003.レイン・クレイトン

 サニーの奇跡の日から2年が経ち、レインは今年17歳になる。


 レインは、あれから又次の日を繰り返した為、ユニークスキルが発動したままである事に気付き、どうにかしてこの2重生活を止めたいと考えたが、そもそも何故このユニークスキルが発動したのかも解っておらず、まずはそこから手探りで答えを探す事となる。


 それ以降、何も解らないまでもいつもの生活を続けて学校に通い、なるべくサニーと一緒に登下校をする事を心掛け、1度目に何か気になった事が起これば、2度目にはそれを解決するという日々を繰り返していた。
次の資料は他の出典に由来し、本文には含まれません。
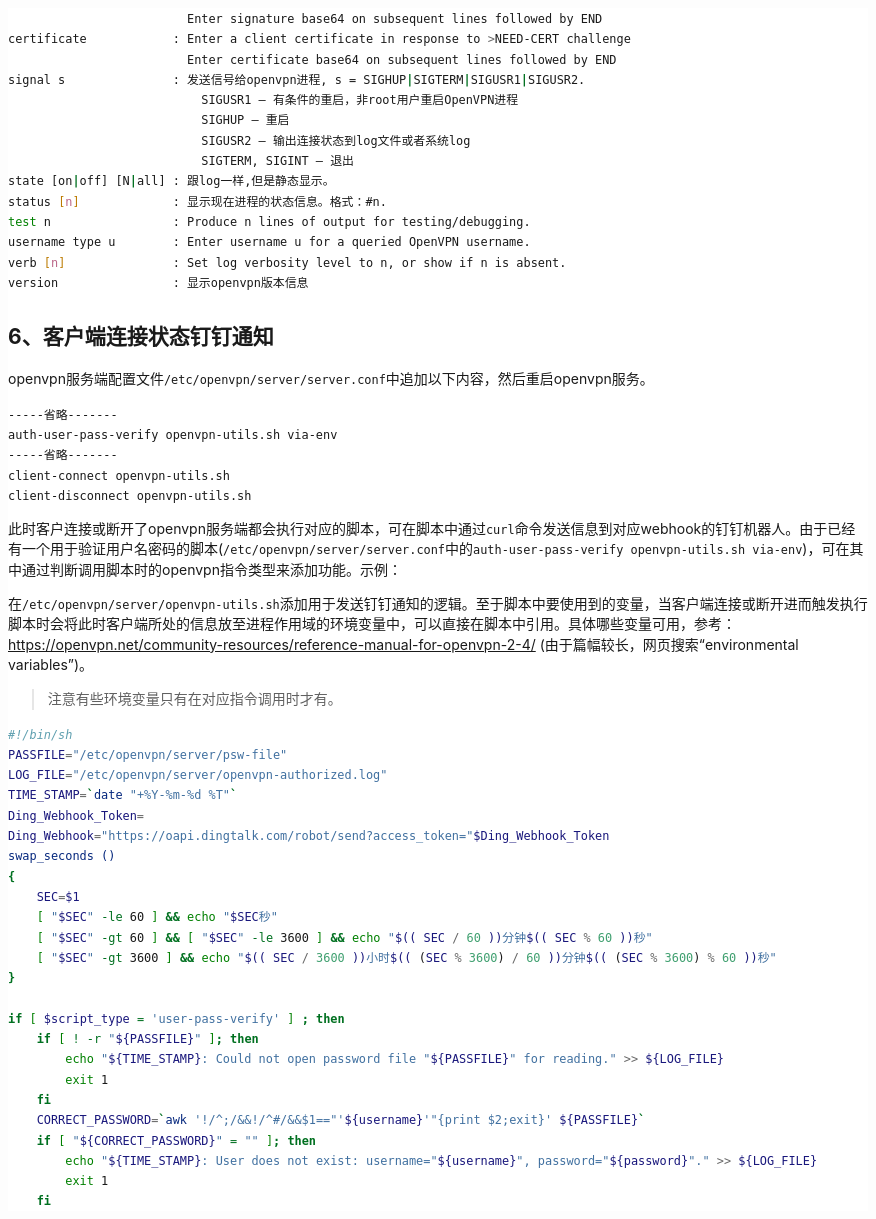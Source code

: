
 ```bash
                         Enter signature base64 on subsequent lines followed by END
certificate            : Enter a client certificate in response to >NEED-CERT challenge
                         Enter certificate base64 on subsequent lines followed by END
signal s               : 发送信号给openvpn进程, s = SIGHUP|SIGTERM|SIGUSR1|SIGUSR2.
                           SIGUSR1 – 有条件的重启，非root用户重启OpenVPN进程
                           SIGHUP – 重启
                           SIGUSR2 – 输出连接状态到log文件或者系统log
                           SIGTERM, SIGINT – 退出
state [on|off] [N|all] : 跟log一样,但是静态显示。
status [n]             : 显示现在进程的状态信息。格式：#n.
test n                 : Produce n lines of output for testing/debugging.
username type u        : Enter username u for a queried OpenVPN username.
verb [n]               : Set log verbosity level to n, or show if n is absent.
version                : 显示openvpn版本信息
```

## 6、客户端连接状态钉钉通知

openvpn服务端配置文件`/etc/openvpn/server/server.conf`中追加以下内容，然后重启openvpn服务。

```bash
-----省略-------
auth-user-pass-verify openvpn-utils.sh via-env
-----省略-------
client-connect openvpn-utils.sh
client-disconnect openvpn-utils.sh
```

此时客户连接或断开了openvpn服务端都会执行对应的脚本，可在脚本中通过`curl`命令发送信息到对应webhook的钉钉机器人。由于已经有一个用于验证用户名密码的脚本(`/etc/openvpn/server/server.conf`中的`auth-user-pass-verify openvpn-utils.sh via-env`)，可在其中通过判断调用脚本时的openvpn指令类型来添加功能。示例：

在`/etc/openvpn/server/openvpn-utils.sh`添加用于发送钉钉通知的逻辑。至于脚本中要使用到的变量，当客户端连接或断开进而触发执行脚本时会将此时客户端所处的信息放至进程作用域的环境变量中，可以直接在脚本中引用。具体哪些变量可用，参考：https://openvpn.net/community-resources/reference-manual-for-openvpn-2-4/ (由于篇幅较长，网页搜索“environmental variables”)。

> 注意有些环境变量只有在对应指令调用时才有。

```sh
#!/bin/sh
PASSFILE="/etc/openvpn/server/psw-file"
LOG_FILE="/etc/openvpn/server/openvpn-authorized.log"
TIME_STAMP=`date "+%Y-%m-%d %T"`
Ding_Webhook_Token=
Ding_Webhook="https://oapi.dingtalk.com/robot/send?access_token="$Ding_Webhook_Token
swap_seconds ()
{
    SEC=$1
    [ "$SEC" -le 60 ] && echo "$SEC秒"
    [ "$SEC" -gt 60 ] && [ "$SEC" -le 3600 ] && echo "$(( SEC / 60 ))分钟$(( SEC % 60 ))秒"
    [ "$SEC" -gt 3600 ] && echo "$(( SEC / 3600 ))小时$(( (SEC % 3600) / 60 ))分钟$(( (SEC % 3600) % 60 ))秒"
}

if [ $script_type = 'user-pass-verify' ] ; then
	if [ ! -r "${PASSFILE}" ]; then
		echo "${TIME_STAMP}: Could not open password file "${PASSFILE}" for reading." >> ${LOG_FILE}
		exit 1
	fi
	CORRECT_PASSWORD=`awk '!/^;/&&!/^#/&&$1=="'${username}'"{print $2;exit}' ${PASSFILE}`
	if [ "${CORRECT_PASSWORD}" = "" ]; then
		echo "${TIME_STAMP}: User does not exist: username="${username}", password="${password}"." >> ${LOG_FILE}
		exit 1
	fi
```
 しかしあれ以来、レインの周りでは特に大きな事件もなく過ごしていたが、学校では同じ授業を2回ずつ受ける事になった為、副産物として“優秀”という冠を頂く事になり、嬉しい誤算もあったのだ。


 こうしてレインは昨年学校を卒業し、父親の勤める王都の騎士団へと入団し、今は家を出て騎士団寮に居を移している。

 勿論、入団は親のコネではなく、しっかりと皆と同じく入団試験を経ての事だ。


 レインの持つスキル“剣術”は、割と与えられる者も多く、その者達は、独学や師事につき教えを請うて剣技を磨く。
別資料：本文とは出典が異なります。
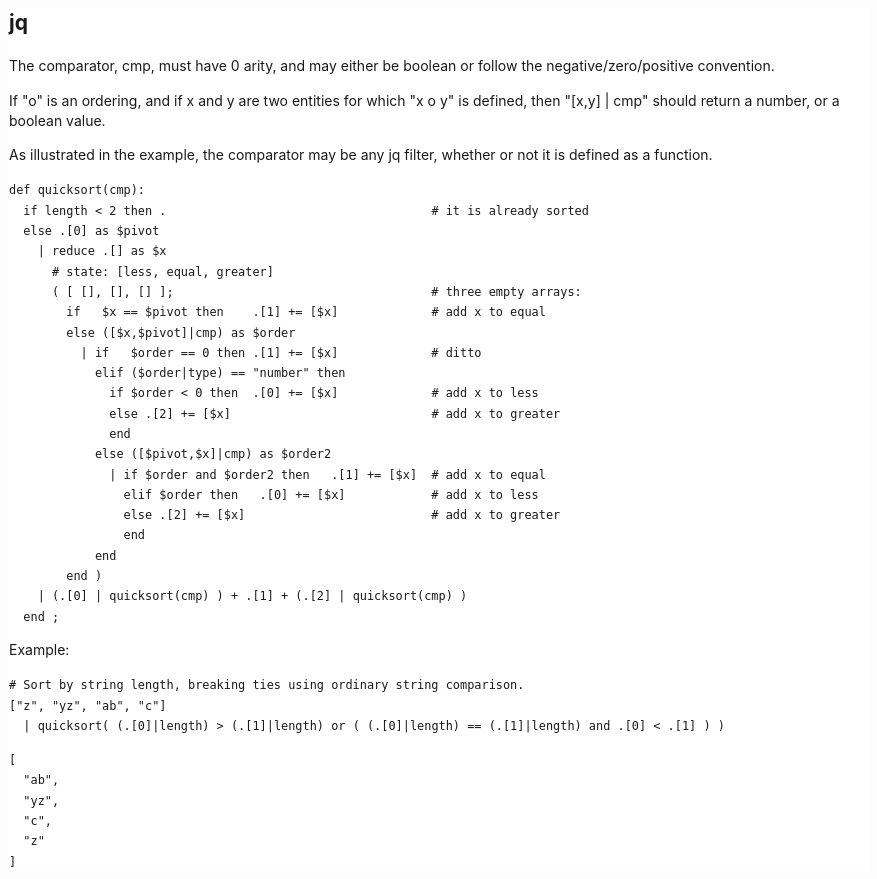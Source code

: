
 ```txt
```



## jq

The comparator, cmp, must have 0 arity, and may either be boolean or follow the negative/zero/positive convention.

If "o" is an ordering, and if x and y are two entities for which "x o y" is defined, then "[x,y] | cmp" should return a number, or a boolean value.

As illustrated in the example, the comparator may be any jq filter, whether or not it is defined as a function.

```jq
def quicksort(cmp):
  if length < 2 then .                                     # it is already sorted
  else .[0] as $pivot
    | reduce .[] as $x
      # state: [less, equal, greater]
      ( [ [], [], [] ];                                    # three empty arrays:
        if   $x == $pivot then    .[1] += [$x]             # add x to equal
        else ([$x,$pivot]|cmp) as $order
          | if   $order == 0 then .[1] += [$x]             # ditto
            elif ($order|type) == "number" then
              if $order < 0 then  .[0] += [$x]             # add x to less
              else .[2] += [$x]                            # add x to greater
              end
            else ([$pivot,$x]|cmp) as $order2
              | if $order and $order2 then   .[1] += [$x]  # add x to equal
                elif $order then   .[0] += [$x]            # add x to less
                else .[2] += [$x]                          # add x to greater
                end
            end
        end )
    | (.[0] | quicksort(cmp) ) + .[1] + (.[2] | quicksort(cmp) )
  end ;
```

Example:

```jq
# Sort by string length, breaking ties using ordinary string comparison.
["z", "yz", "ab", "c"]
  | quicksort( (.[0]|length) > (.[1]|length) or ( (.[0]|length) == (.[1]|length) and .[0] < .[1] ) )

```

```jq
[
  "ab",
  "yz",
  "c",
  "z"
]
```
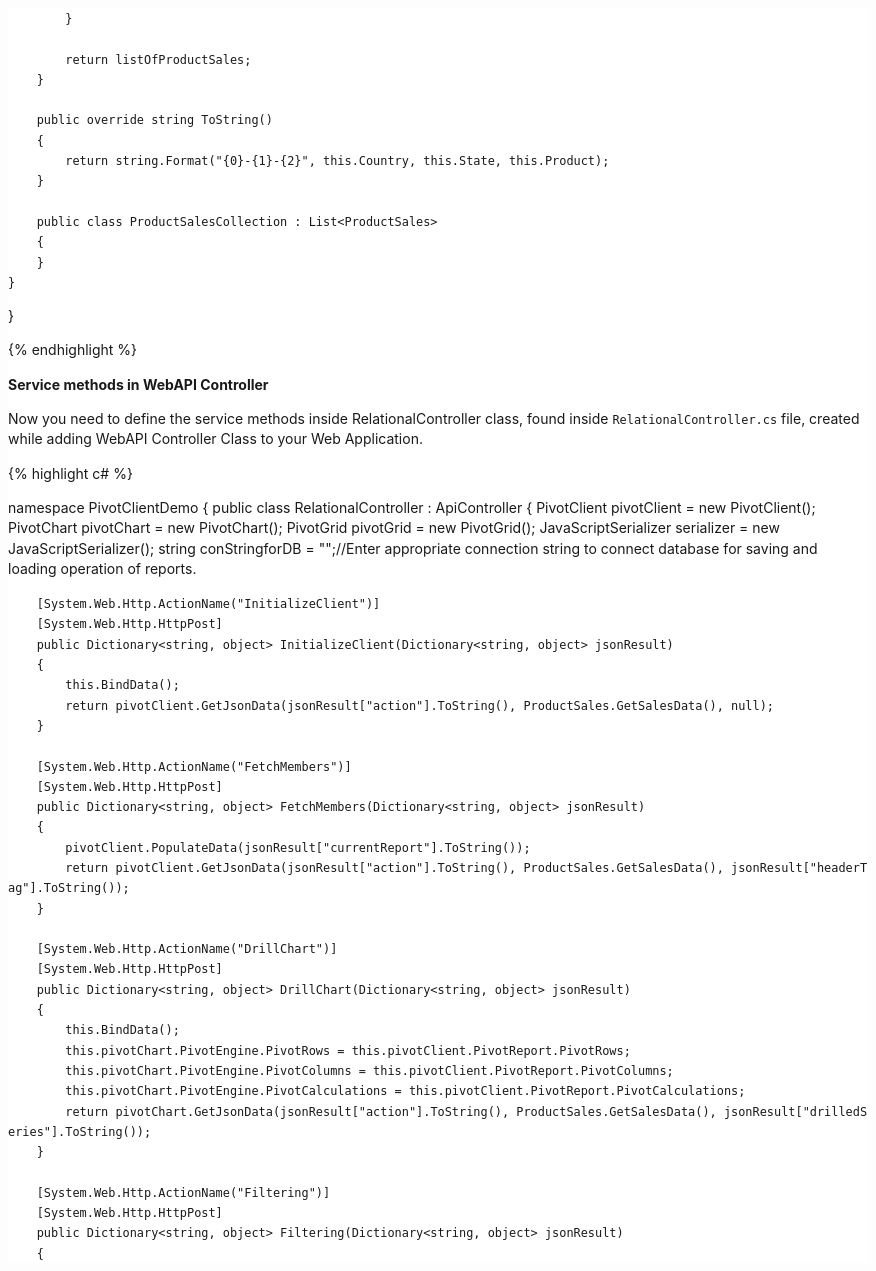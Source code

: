             }

            return listOfProductSales;
        }

        public override string ToString()
        {
            return string.Format("{0}-{1}-{2}", this.Country, this.State, this.Product);
        }

        public class ProductSalesCollection : List<ProductSales>
        {
        }
    }
}

{% endhighlight %}

**Service methods in WebAPI Controller**

Now you need to define the service methods inside RelationalController class, found inside `RelationalController.cs` file, created while adding WebAPI Controller Class to your Web Application.
 
{% highlight c# %}

namespace PivotClientDemo
{
    public class RelationalController : ApiController
    {
        PivotClient pivotClient = new PivotClient();
        PivotChart pivotChart = new PivotChart();
        PivotGrid pivotGrid = new PivotGrid();
        JavaScriptSerializer serializer = new JavaScriptSerializer();
        string conStringforDB = "";//Enter appropriate connection string to connect database for saving and loading operation of reports.

        [System.Web.Http.ActionName("InitializeClient")]
        [System.Web.Http.HttpPost]
        public Dictionary<string, object> InitializeClient(Dictionary<string, object> jsonResult)
        {
            this.BindData();
            return pivotClient.GetJsonData(jsonResult["action"].ToString(), ProductSales.GetSalesData(), null);
        }

        [System.Web.Http.ActionName("FetchMembers")]
        [System.Web.Http.HttpPost]
        public Dictionary<string, object> FetchMembers(Dictionary<string, object> jsonResult)
        {
            pivotClient.PopulateData(jsonResult["currentReport"].ToString());
            return pivotClient.GetJsonData(jsonResult["action"].ToString(), ProductSales.GetSalesData(), jsonResult["headerTag"].ToString());
        }

        [System.Web.Http.ActionName("DrillChart")]
        [System.Web.Http.HttpPost]
        public Dictionary<string, object> DrillChart(Dictionary<string, object> jsonResult)
        {
            this.BindData();
            this.pivotChart.PivotEngine.PivotRows = this.pivotClient.PivotReport.PivotRows;
            this.pivotChart.PivotEngine.PivotColumns = this.pivotClient.PivotReport.PivotColumns;
            this.pivotChart.PivotEngine.PivotCalculations = this.pivotClient.PivotReport.PivotCalculations;
            return pivotChart.GetJsonData(jsonResult["action"].ToString(), ProductSales.GetSalesData(), jsonResult["drilledSeries"].ToString());
        }

        [System.Web.Http.ActionName("Filtering")]
        [System.Web.Http.HttpPost]
        public Dictionary<string, object> Filtering(Dictionary<string, object> jsonResult)
        {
 その者達は、レインの様に王城の騎士団に入る者もいれば、冒険者や傭兵、又は貴族の家に仕える騎士などと、たかが剣術というスキルでも、それなりに自分のやりたい事を生業なりわいにできた。


 そしてこの剣術を極めれば、“剣豪”や“剣聖”などというスキルへと進化する事もあると聞くが、それらの人がどれ程の努力と経験を積んでいるのかは、ただの騎士には知る由もない。



 今日は朝から王城の騎士団演習場で、騎士団員達と打ち合いの訓練をしている。

 この訓練で使用する剣は、木刀などではなく真剣の刃を潰した重さのある本物の剣だ。

 切りつけても切れはしないが、皆それなりに注意を払いつつ打ち合っていた。

 因みに今日は2度目で、レインはこれから起こる出来事を、既に一度、目にしていた。


 今はもう昼近くなり、間もなく午前の部の訓練が終ろうとしている。

 そこへ、そろそろ上がれという副団長の声が聞こえた。

 それでもまだ打ち合っている者もいれば、一足早く昼飯にありつこうと、剣を下ろして脇で汗を拭っている者達もいる。
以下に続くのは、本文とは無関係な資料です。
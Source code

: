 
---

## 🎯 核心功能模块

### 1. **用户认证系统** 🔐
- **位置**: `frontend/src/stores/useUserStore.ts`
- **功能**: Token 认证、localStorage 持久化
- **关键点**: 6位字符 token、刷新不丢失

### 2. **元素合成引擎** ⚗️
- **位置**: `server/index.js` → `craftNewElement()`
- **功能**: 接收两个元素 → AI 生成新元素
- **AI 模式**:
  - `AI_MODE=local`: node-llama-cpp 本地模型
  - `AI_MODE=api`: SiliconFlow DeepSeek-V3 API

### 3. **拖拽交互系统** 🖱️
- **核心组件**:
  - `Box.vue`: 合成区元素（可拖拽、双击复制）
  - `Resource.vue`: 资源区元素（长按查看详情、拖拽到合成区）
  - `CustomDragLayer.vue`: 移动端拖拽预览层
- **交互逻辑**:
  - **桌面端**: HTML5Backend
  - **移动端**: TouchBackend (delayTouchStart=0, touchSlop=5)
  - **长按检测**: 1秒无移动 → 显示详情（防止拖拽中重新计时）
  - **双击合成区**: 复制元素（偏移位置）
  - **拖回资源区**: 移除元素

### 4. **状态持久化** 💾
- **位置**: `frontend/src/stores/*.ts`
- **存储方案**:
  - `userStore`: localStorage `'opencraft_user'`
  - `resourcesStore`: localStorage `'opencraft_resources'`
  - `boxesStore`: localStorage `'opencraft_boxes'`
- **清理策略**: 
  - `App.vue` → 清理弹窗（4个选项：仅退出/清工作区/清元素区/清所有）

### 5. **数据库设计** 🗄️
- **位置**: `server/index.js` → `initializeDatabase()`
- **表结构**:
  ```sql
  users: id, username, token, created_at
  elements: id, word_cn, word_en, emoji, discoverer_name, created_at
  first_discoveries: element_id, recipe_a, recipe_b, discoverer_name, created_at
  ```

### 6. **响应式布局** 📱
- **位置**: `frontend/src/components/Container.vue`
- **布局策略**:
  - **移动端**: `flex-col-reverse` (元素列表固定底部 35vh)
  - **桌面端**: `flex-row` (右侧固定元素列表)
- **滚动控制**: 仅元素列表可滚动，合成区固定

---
 レインは一足先に打ち合いを終えると、汗も拭わず訓練前に持って来ていた盾に手を伸ばす。

 今日の訓練で盾は使わないのだが、レインは皆に不思議がられつつも、手元に持って来ていたのだ。

 その盾を手に取ったレインに、“ギルノルト・ドレッグ”が声を掛ける。


「今日は使わないのに、持ってきたんだな」

「ああ。もしかしてと思ったんだが、結局使わなかったな」

 しれっと言ったレインは、左手で盾を持ってギルノルトの隣へと移動し、近くに置いてあった手拭いに右手を伸ばして苦笑する。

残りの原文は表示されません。